Work required: Write out all of the entries below word for word.

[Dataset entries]
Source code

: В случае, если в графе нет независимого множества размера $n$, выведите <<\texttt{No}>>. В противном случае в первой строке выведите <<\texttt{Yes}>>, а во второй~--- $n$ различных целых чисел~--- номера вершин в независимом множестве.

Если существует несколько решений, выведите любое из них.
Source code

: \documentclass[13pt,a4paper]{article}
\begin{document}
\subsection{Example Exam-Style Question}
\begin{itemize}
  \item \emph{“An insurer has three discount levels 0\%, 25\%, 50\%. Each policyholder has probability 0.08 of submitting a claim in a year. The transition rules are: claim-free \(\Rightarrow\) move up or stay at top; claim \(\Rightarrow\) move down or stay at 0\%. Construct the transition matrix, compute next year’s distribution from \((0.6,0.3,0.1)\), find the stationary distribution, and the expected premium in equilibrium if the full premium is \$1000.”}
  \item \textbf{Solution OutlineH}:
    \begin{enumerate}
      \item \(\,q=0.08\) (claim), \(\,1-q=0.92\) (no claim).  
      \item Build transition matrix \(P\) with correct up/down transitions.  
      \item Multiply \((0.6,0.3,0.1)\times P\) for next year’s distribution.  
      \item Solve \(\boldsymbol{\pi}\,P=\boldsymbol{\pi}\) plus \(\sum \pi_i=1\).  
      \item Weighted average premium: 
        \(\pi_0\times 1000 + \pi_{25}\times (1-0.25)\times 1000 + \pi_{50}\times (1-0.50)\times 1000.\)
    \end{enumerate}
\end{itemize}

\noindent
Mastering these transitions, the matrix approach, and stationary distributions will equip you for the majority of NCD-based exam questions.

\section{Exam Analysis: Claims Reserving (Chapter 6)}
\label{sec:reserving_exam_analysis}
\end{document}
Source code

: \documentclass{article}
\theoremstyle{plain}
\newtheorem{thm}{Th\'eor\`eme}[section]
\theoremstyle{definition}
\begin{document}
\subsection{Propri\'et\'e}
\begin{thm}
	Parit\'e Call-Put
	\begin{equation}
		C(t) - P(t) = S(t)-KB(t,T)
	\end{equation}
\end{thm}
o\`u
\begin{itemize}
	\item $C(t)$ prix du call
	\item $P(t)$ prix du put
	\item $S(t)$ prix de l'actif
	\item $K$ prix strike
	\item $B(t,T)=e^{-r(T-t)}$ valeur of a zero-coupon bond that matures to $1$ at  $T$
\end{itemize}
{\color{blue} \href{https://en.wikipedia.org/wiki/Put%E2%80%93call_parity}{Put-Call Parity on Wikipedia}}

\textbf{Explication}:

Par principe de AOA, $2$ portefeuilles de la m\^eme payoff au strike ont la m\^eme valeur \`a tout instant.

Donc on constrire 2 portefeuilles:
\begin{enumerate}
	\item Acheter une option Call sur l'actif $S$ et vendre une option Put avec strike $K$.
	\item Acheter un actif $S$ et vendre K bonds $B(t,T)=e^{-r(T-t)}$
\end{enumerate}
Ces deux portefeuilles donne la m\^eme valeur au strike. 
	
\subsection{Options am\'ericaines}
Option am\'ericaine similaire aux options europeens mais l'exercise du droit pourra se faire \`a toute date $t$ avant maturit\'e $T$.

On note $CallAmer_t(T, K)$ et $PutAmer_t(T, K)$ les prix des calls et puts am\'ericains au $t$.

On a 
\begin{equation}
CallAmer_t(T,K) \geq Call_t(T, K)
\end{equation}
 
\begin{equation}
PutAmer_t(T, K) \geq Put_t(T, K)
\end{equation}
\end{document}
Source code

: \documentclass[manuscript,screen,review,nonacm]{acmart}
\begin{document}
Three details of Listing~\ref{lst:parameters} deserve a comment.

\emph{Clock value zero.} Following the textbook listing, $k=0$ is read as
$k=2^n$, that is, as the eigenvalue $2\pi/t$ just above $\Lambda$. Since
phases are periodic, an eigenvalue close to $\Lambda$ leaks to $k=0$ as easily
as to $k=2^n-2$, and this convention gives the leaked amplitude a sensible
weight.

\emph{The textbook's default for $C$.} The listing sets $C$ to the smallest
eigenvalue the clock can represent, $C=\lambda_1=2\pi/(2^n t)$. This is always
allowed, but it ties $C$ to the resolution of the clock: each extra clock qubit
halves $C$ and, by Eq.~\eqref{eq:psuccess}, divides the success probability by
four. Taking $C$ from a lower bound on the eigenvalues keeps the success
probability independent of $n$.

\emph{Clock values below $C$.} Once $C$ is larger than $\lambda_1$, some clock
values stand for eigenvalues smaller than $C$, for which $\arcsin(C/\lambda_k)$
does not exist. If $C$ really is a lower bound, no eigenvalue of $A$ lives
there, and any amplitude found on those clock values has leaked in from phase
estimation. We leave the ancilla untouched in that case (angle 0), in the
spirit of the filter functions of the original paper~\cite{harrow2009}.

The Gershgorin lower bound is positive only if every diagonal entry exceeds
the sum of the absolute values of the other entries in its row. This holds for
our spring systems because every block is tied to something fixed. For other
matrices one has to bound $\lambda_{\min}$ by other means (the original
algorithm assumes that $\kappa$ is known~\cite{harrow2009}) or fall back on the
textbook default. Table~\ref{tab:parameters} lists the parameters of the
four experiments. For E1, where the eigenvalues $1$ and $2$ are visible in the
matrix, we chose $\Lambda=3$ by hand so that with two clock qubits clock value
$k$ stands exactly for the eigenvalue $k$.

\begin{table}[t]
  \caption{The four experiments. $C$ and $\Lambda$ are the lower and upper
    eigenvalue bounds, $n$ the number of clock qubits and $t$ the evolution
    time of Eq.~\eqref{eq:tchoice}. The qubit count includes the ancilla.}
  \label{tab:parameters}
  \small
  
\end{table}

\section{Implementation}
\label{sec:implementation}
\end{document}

Response for this exercise:
Source code

: В случае, если в графе нет независимого множества размера $n$, выведите <<\texttt{No}>>. В противном случае в первой строке выведите <<\texttt{Yes}>>, а во второй~--- $n$ различных целых чисел~--- номера вершин в независимом множестве.

Если существует несколько решений, выведите любое из них.
Source code

: \documentclass[13pt,a4paper]{article}
\begin{document}
\subsection{Example Exam-Style Question}
\begin{itemize}
  \item \emph{“An insurer has three discount levels 0\%, 25\%, 50\%. Each policyholder has probability 0.08 of submitting a claim in a year. The transition rules are: claim-free \(\Rightarrow\) move up or stay at top; claim \(\Rightarrow\) move down or stay at 0\%. Construct the transition matrix, compute next year’s distribution from \((0.6,0.3,0.1)\), find the stationary distribution, and the expected premium in equilibrium if the full premium is \$1000.”}
  \item \textbf{Solution OutlineH}:
    \begin{enumerate}
      \item \(\,q=0.08\) (claim), \(\,1-q=0.92\) (no claim).  
      \item Build transition matrix \(P\) with correct up/down transitions.  
      \item Multiply \((0.6,0.3,0.1)\times P\) for next year’s distribution.  
      \item Solve \(\boldsymbol{\pi}\,P=\boldsymbol{\pi}\) plus \(\sum \pi_i=1\).  
      \item Weighted average premium: 
        \(\pi_0\times 1000 + \pi_{25}\times (1-0.25)\times 1000 + \pi_{50}\times (1-0.50)\times 1000.\)
    \end{enumerate}
\end{itemize}

\noindent
Mastering these transitions, the matrix approach, and stationary distributions will equip you for the majority of NCD-based exam questions.

\section{Exam Analysis: Claims Reserving (Chapter 6)}
\label{sec:reserving_exam_analysis}
\end{document}
Source code

: \documentclass{article}
\theoremstyle{plain}
\newtheorem{thm}{Th\'eor\`eme}[section]
\theoremstyle{definition}
\begin{document}
\subsection{Propri\'et\'e}
\begin{thm}
	Parit\'e Call-Put
	\begin{equation}
		C(t) - P(t) = S(t)-KB(t,T)
	\end{equation}
\end{thm}
o\`u
\begin{itemize}
	\item $C(t)$ prix du call
	\item $P(t)$ prix du put
	\item $S(t)$ prix de l'actif
	\item $K$ prix strike
	\item $B(t,T)=e^{-r(T-t)}$ valeur of a zero-coupon bond that matures to $1$ at  $T$
\end{itemize}
{\color{blue} \href{https://en.wikipedia.org/wiki/Put%E2%80%93call_parity}{Put-Call Parity on Wikipedia}}

\textbf{Explication}:

Par principe de AOA, $2$ portefeuilles de la m\^eme payoff au strike ont la m\^eme valeur \`a tout instant.

Donc on constrire 2 portefeuilles:
\begin{enumerate}
	\item Acheter une option Call sur l'actif $S$ et vendre une option Put avec strike $K$.
	\item Acheter un actif $S$ et vendre K bonds $B(t,T)=e^{-r(T-t)}$
\end{enumerate}
Ces deux portefeuilles donne la m\^eme valeur au strike. 
	
\subsection{Options am\'ericaines}
Option am\'ericaine similaire aux options europeens mais l'exercise du droit pourra se faire \`a toute date $t$ avant maturit\'e $T$.

On note $CallAmer_t(T, K)$ et $PutAmer_t(T, K)$ les prix des calls et puts am\'ericains au $t$.

On a 
\begin{equation}
CallAmer_t(T,K) \geq Call_t(T, K)
\end{equation}
 
\begin{equation}
PutAmer_t(T, K) \geq Put_t(T, K)
\end{equation}
\end{document}
Source code

: \documentclass[manuscript,screen,review,nonacm]{acmart}
\begin{document}
Three details of Listing~\ref{lst:parameters} deserve a comment.

\emph{Clock value zero.} Following the textbook listing, $k=0$ is read as
$k=2^n$, that is, as the eigenvalue $2\pi/t$ just above $\Lambda$. Since
phases are periodic, an eigenvalue close to $\Lambda$ leaks to $k=0$ as easily
as to $k=2^n-2$, and this convention gives the leaked amplitude a sensible
weight.

\emph{The textbook's default for $C$.} The listing sets $C$ to the smallest
eigenvalue the clock can represent, $C=\lambda_1=2\pi/(2^n t)$. This is always
allowed, but it ties $C$ to the resolution of the clock: each extra clock qubit
halves $C$ and, by Eq.~\eqref{eq:psuccess}, divides the success probability by
four. Taking $C$ from a lower bound on the eigenvalues keeps the success
probability independent of $n$.

\emph{Clock values below $C$.} Once $C$ is larger than $\lambda_1$, some clock
values stand for eigenvalues smaller than $C$, for which $\arcsin(C/\lambda_k)$
does not exist. If $C$ really is a lower bound, no eigenvalue of $A$ lives
there, and any amplitude found on those clock values has leaked in from phase
estimation. We leave the ancilla untouched in that case (angle 0), in the
spirit of the filter functions of the original paper~\cite{harrow2009}.

The Gershgorin lower bound is positive only if every diagonal entry exceeds
the sum of the absolute values of the other entries in its row. This holds for
our spring systems because every block is tied to something fixed. For other
matrices one has to bound $\lambda_{\min}$ by other means (the original
algorithm assumes that $\kappa$ is known~\cite{harrow2009}) or fall back on the
textbook default. Table~\ref{tab:parameters} lists the parameters of the
four experiments. For E1, where the eigenvalues $1$ and $2$ are visible in the
matrix, we chose $\Lambda=3$ by hand so that with two clock qubits clock value
$k$ stands exactly for the eigenvalue $k$.

\begin{table}[t]
  \caption{The four experiments. $C$ and $\Lambda$ are the lower and upper
    eigenvalue bounds, $n$ the number of clock qubits and $t$ the evolution
    time of Eq.~\eqref{eq:tchoice}. The qubit count includes the ancilla.}
  \label{tab:parameters}
  \small
  
\end{table}

\section{Implementation}
\label{sec:implementation}
\end{document}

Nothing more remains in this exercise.